Six new pickleball courts at Scalzi Park now sit beside 10 renovated tennis courts, giving Stamford amateurs a bigger, brighter place to play and easing some of the pressure on a park that has long been one of the city’s busiest recreation hubs.
The overhaul changed more than the court count. Stamford said the package, funded by a $200,000 grant from USTA New England, replaced the old setup with blended lines, new fencing and LED lighting, turning the complex into a more usable public venue for both tennis and pickleball. The city’s reconstruction plan had already laid out a deeper rebuild, including demolition of the existing courts, new drainage, post-tensioned tennis courts built to USTA standards and pickleball courts built to USA Pickleball and IFP standards.
For everyday players, that matters in practical ways. Better surfaces and fresh lighting improve the feel of each session, while dedicated pickleball courts reduce the scramble that often comes when the sport is squeezed onto shared lines. At Scalzi Park, the balance is now more deliberate: 10 tennis courts for the established racquet crowd and six courts reserved for pickleball, a ratio that should create clearer options for casual hitters, regular league players and newer players who need room to learn without being swallowed by heavier traffic.
Stamford Recreation has already built spring and summer programming around the new courts. Registration for the 2026 season opened March 16 at 8:30 a.m., and the lineup includes coached play for advanced beginners and low-intermediates rated 2.5 to 2.9, low-intermediate coached play at 3.0 to 3.4, and skills-and-drills clinics priced at $295 per person for each six-week session. The city listed Pernille, Christina, Javier and Doug as instructors, and said weather-related makeup sessions would be held at the end of each block.

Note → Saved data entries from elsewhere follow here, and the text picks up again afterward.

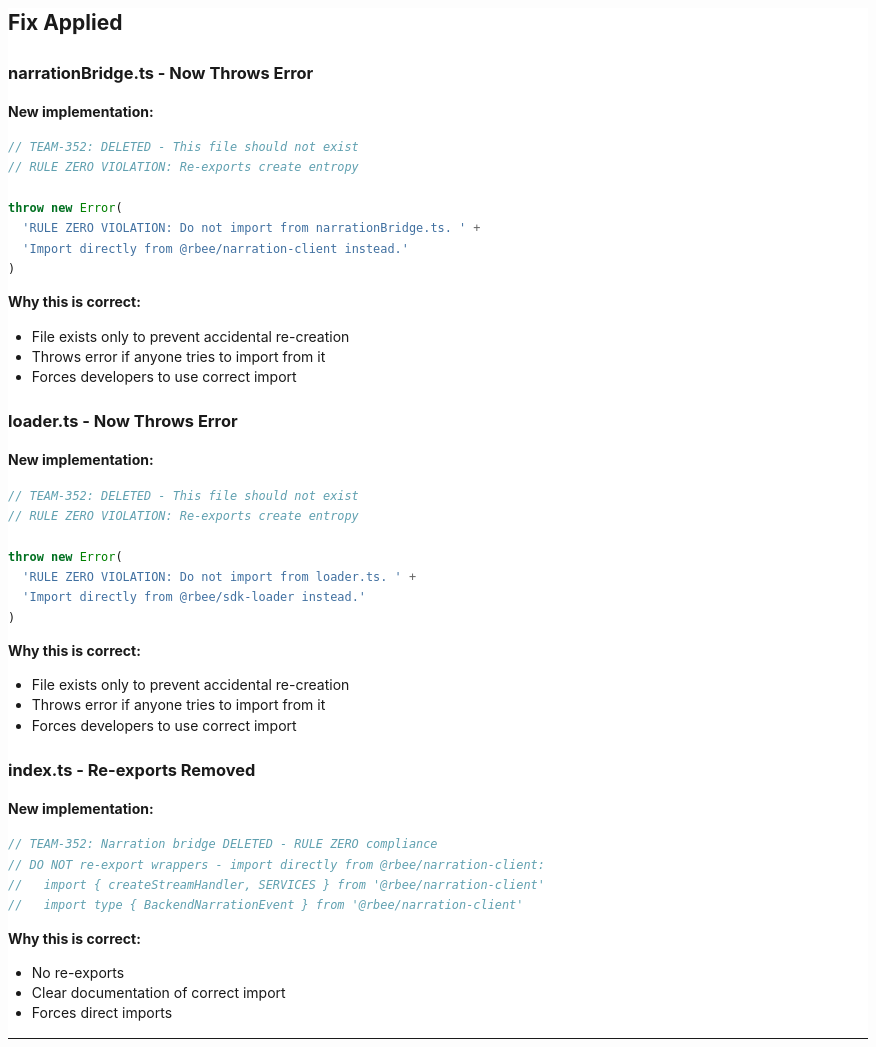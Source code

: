 ## Fix Applied

### narrationBridge.ts - Now Throws Error

**New implementation:**
```typescript
// TEAM-352: DELETED - This file should not exist
// RULE ZERO VIOLATION: Re-exports create entropy

throw new Error(
  'RULE ZERO VIOLATION: Do not import from narrationBridge.ts. ' +
  'Import directly from @rbee/narration-client instead.'
)
```

**Why this is correct:**
- File exists only to prevent accidental re-creation
- Throws error if anyone tries to import from it
- Forces developers to use correct import

### loader.ts - Now Throws Error

**New implementation:**
```typescript
// TEAM-352: DELETED - This file should not exist
// RULE ZERO VIOLATION: Re-exports create entropy

throw new Error(
  'RULE ZERO VIOLATION: Do not import from loader.ts. ' +
  'Import directly from @rbee/sdk-loader instead.'
)
```

**Why this is correct:**
- File exists only to prevent accidental re-creation
- Throws error if anyone tries to import from it
- Forces developers to use correct import

### index.ts - Re-exports Removed

**New implementation:**
```typescript
// TEAM-352: Narration bridge DELETED - RULE ZERO compliance
// DO NOT re-export wrappers - import directly from @rbee/narration-client:
//   import { createStreamHandler, SERVICES } from '@rbee/narration-client'
//   import type { BackendNarrationEvent } from '@rbee/narration-client'
```

**Why this is correct:**
- No re-exports
- Clear documentation of correct import
- Forces direct imports

---
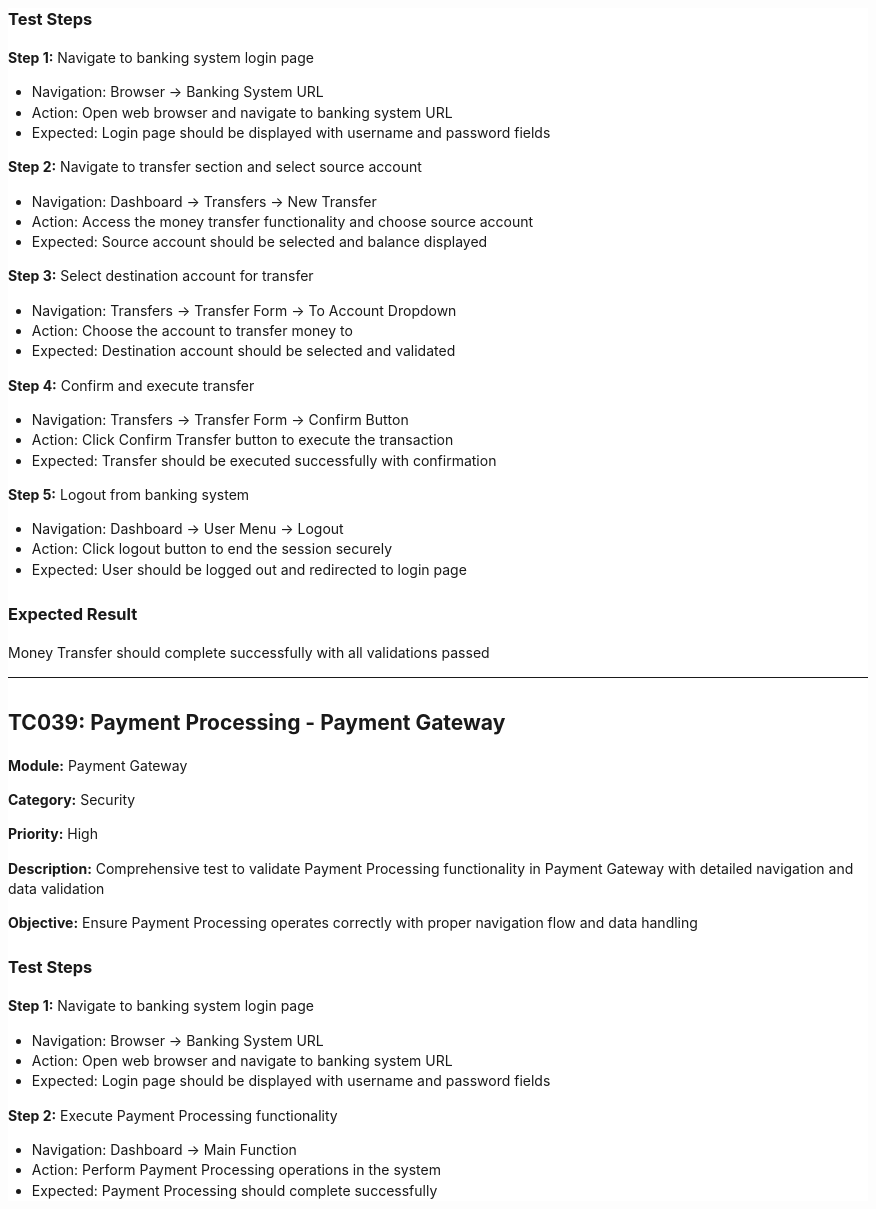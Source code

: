 ### Test Steps

**Step 1:** Navigate to banking system login page
- Navigation: Browser -> Banking System URL
- Action: Open web browser and navigate to banking system URL
- Expected: Login page should be displayed with username and password fields

**Step 2:** Navigate to transfer section and select source account
- Navigation: Dashboard -> Transfers -> New Transfer
- Action: Access the money transfer functionality and choose source account
- Expected: Source account should be selected and balance displayed

**Step 3:** Select destination account for transfer
- Navigation: Transfers -> Transfer Form -> To Account Dropdown
- Action: Choose the account to transfer money to
- Expected: Destination account should be selected and validated

**Step 4:** Confirm and execute transfer
- Navigation: Transfers -> Transfer Form -> Confirm Button
- Action: Click Confirm Transfer button to execute the transaction
- Expected: Transfer should be executed successfully with confirmation

**Step 5:** Logout from banking system
- Navigation: Dashboard -> User Menu -> Logout
- Action: Click logout button to end the session securely
- Expected: User should be logged out and redirected to login page

### Expected Result

Money Transfer should complete successfully with all validations passed

---

## TC039: Payment Processing - Payment Gateway

**Module:** Payment Gateway

**Category:** Security

**Priority:** High

**Description:** Comprehensive test to validate Payment Processing functionality in Payment Gateway with detailed navigation and data validation

**Objective:** Ensure Payment Processing operates correctly with proper navigation flow and data handling

### Test Steps

**Step 1:** Navigate to banking system login page
- Navigation: Browser -> Banking System URL
- Action: Open web browser and navigate to banking system URL
- Expected: Login page should be displayed with username and password fields

**Step 2:** Execute Payment Processing functionality
- Navigation: Dashboard -> Main Function
- Action: Perform Payment Processing operations in the system
- Expected: Payment Processing should complete successfully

That programming is as important as the construction. The new courts are not just a facelift for Scalzi Park, Stamford’s largest recreational area at 97 Bridge St., but a way to keep players moving from first exposure to structured improvement. The park also includes basketball and volleyball courts, running and hiking trails, a playground, a bocce ball court and Cubeta Stadium, home to Stamford American Legion and Babe Ruth baseball teams. Construction began on Oct. 1, 2025, and the reopening on May 22 marked the point when the long-promised upgrade became playable space.